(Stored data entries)
▼
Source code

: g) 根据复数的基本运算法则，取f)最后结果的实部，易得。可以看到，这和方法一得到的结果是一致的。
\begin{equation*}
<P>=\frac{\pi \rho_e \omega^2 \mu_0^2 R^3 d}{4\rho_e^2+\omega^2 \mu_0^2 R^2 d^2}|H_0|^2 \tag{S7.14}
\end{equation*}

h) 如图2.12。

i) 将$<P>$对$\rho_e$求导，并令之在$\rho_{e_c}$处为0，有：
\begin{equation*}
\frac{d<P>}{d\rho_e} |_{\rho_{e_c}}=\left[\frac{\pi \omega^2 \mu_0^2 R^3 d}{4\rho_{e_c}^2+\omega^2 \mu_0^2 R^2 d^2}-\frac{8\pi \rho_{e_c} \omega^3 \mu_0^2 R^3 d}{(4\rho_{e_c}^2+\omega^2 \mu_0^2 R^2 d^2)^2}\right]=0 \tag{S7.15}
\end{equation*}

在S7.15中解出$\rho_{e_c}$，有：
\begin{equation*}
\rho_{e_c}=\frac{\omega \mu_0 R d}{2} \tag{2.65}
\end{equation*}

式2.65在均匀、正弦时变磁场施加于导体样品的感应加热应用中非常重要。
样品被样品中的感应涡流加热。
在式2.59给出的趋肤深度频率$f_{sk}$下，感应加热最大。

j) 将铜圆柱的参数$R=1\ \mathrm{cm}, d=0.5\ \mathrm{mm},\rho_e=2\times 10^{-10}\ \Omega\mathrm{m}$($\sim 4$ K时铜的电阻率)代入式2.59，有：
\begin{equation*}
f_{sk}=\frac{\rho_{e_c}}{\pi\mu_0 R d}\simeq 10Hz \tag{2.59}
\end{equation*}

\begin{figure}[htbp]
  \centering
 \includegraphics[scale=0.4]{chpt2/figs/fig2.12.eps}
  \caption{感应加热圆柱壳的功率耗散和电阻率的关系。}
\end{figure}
▲
• What you need to do
What is needed is the count of lines in the records that include the word "frac", with no other text.

• Task solution
4